Records supplied:
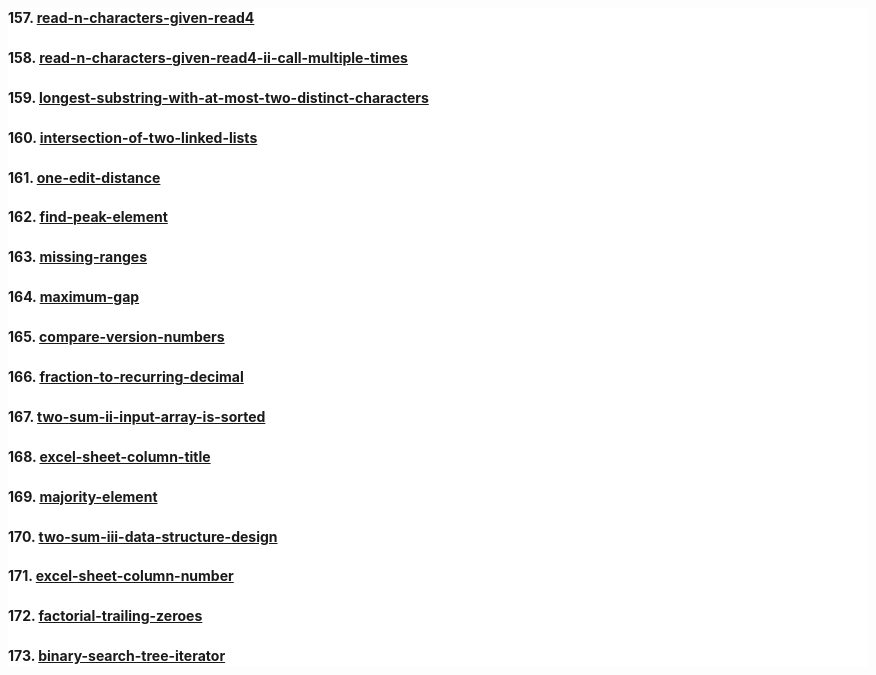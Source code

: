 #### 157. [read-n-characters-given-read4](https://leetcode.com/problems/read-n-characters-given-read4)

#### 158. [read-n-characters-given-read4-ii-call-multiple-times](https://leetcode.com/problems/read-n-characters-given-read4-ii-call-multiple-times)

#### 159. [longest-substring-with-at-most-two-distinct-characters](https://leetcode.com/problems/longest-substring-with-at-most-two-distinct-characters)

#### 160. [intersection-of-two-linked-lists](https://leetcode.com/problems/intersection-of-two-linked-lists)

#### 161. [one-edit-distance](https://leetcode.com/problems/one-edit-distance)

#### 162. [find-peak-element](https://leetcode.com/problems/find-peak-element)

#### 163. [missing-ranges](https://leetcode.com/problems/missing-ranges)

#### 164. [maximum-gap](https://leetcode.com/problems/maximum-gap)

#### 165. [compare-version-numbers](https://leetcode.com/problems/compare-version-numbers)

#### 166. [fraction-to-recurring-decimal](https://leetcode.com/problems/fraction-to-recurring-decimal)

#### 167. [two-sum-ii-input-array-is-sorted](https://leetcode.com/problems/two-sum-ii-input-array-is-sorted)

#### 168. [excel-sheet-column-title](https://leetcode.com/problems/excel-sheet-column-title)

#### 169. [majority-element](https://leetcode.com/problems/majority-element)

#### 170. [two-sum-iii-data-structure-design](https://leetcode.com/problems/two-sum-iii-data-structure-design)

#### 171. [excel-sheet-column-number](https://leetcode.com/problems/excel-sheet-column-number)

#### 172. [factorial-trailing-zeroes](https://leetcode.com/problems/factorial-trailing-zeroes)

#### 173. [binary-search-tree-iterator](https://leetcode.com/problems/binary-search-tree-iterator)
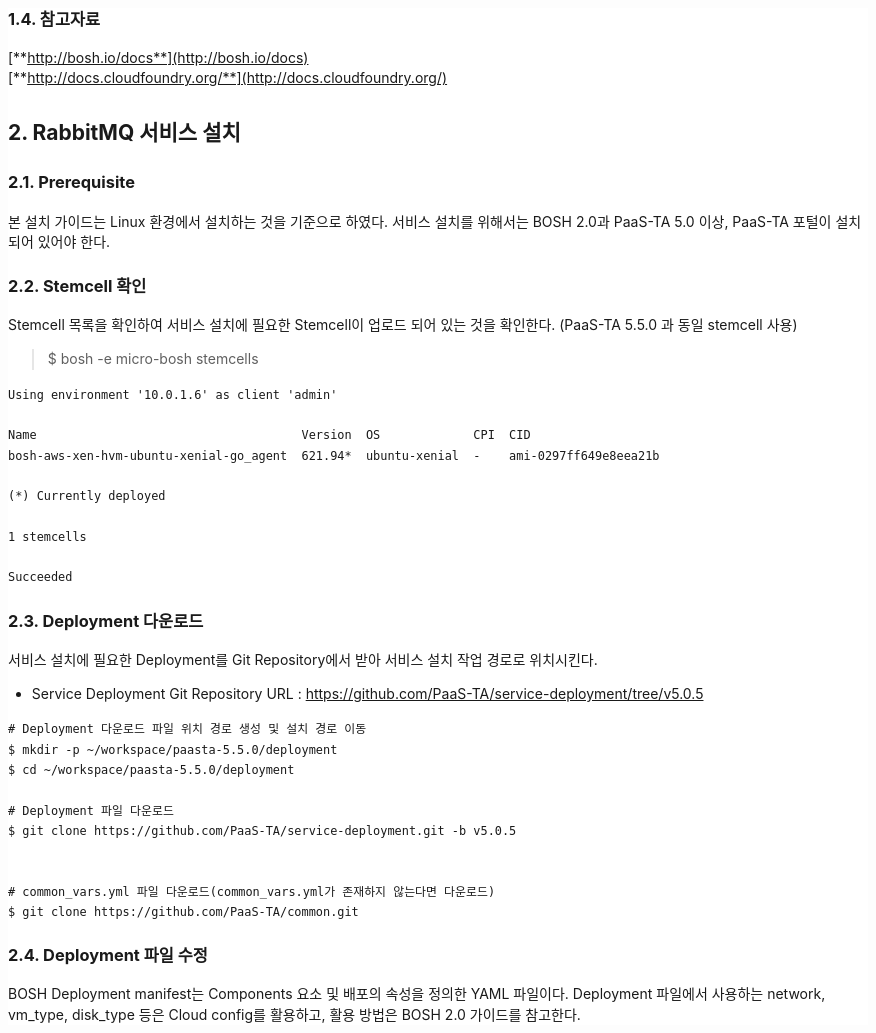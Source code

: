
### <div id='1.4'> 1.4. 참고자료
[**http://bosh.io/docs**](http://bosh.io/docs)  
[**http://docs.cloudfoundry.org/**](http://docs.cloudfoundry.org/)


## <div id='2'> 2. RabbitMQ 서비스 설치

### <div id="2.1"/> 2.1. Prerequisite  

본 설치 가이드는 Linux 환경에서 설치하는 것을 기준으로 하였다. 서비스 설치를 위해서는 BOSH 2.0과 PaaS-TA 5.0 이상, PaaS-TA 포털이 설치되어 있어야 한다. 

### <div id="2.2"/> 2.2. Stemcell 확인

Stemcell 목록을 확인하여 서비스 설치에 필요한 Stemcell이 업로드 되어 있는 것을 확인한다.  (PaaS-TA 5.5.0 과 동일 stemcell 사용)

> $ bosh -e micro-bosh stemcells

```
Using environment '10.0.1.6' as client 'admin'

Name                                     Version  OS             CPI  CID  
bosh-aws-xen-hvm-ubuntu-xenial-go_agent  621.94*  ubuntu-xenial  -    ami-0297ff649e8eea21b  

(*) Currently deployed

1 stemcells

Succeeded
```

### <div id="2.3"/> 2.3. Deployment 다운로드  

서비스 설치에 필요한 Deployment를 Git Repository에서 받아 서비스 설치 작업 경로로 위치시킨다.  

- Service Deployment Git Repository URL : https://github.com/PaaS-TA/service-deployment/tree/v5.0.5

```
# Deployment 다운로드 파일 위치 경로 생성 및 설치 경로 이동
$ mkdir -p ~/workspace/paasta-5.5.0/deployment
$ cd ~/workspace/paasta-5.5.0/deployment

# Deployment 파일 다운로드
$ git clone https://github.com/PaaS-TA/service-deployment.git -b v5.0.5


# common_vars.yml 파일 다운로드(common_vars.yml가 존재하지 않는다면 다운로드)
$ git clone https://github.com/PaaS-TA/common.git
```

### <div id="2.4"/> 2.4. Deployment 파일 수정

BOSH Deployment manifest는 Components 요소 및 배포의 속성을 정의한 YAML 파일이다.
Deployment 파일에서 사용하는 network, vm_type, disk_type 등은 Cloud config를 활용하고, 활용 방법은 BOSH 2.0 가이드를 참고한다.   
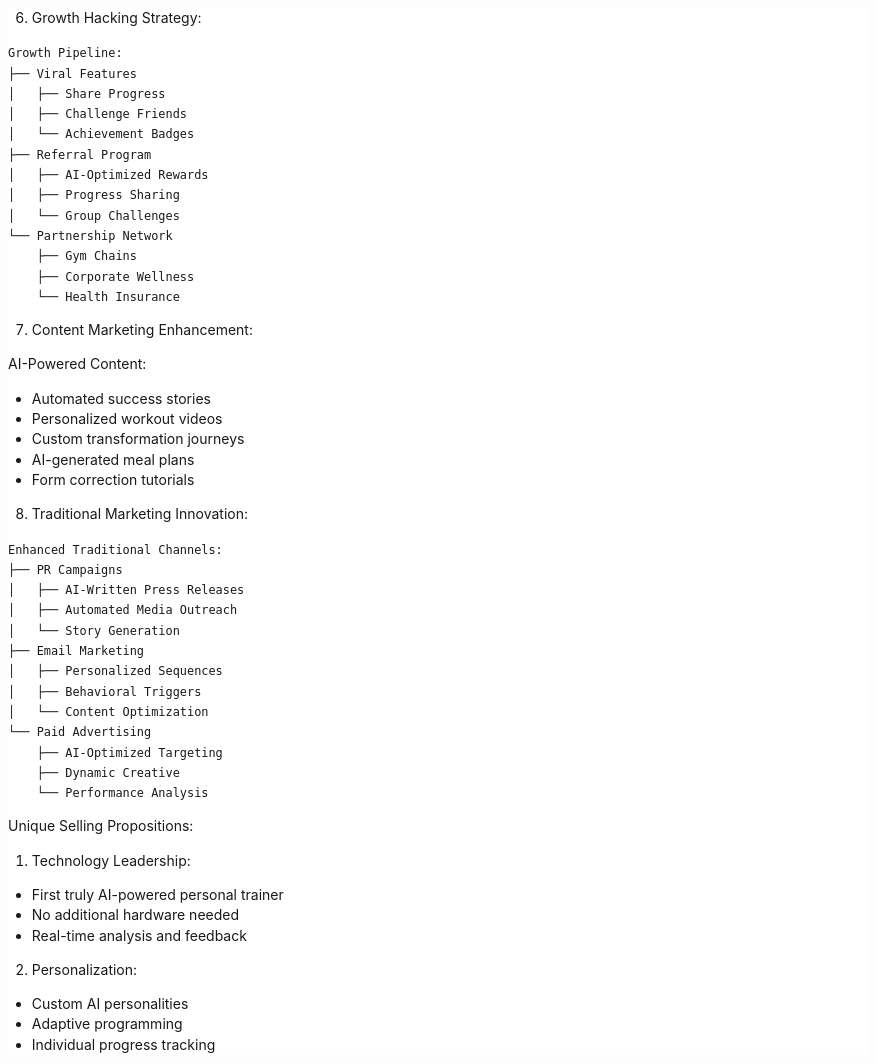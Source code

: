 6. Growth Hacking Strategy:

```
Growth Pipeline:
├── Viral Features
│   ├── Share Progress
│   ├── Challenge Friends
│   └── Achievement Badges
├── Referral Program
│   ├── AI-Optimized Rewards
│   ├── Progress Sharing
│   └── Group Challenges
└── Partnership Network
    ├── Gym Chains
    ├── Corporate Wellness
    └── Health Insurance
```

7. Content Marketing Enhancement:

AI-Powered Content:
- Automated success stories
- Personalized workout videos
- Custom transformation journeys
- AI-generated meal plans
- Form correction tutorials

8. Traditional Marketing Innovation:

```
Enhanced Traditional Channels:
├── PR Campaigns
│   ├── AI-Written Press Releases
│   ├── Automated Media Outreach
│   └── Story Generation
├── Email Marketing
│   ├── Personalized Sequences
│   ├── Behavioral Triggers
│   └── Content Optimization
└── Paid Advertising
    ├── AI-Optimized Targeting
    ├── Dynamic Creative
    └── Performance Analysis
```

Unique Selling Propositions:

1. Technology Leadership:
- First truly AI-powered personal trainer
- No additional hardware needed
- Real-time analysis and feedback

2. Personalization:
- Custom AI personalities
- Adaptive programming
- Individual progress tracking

What is required: Look through the entries and copy every line in which the string "Optimized" appears.

Worked solution:
│   ├── AI-Optimized Rewards
    ├── AI-Optimized Targeting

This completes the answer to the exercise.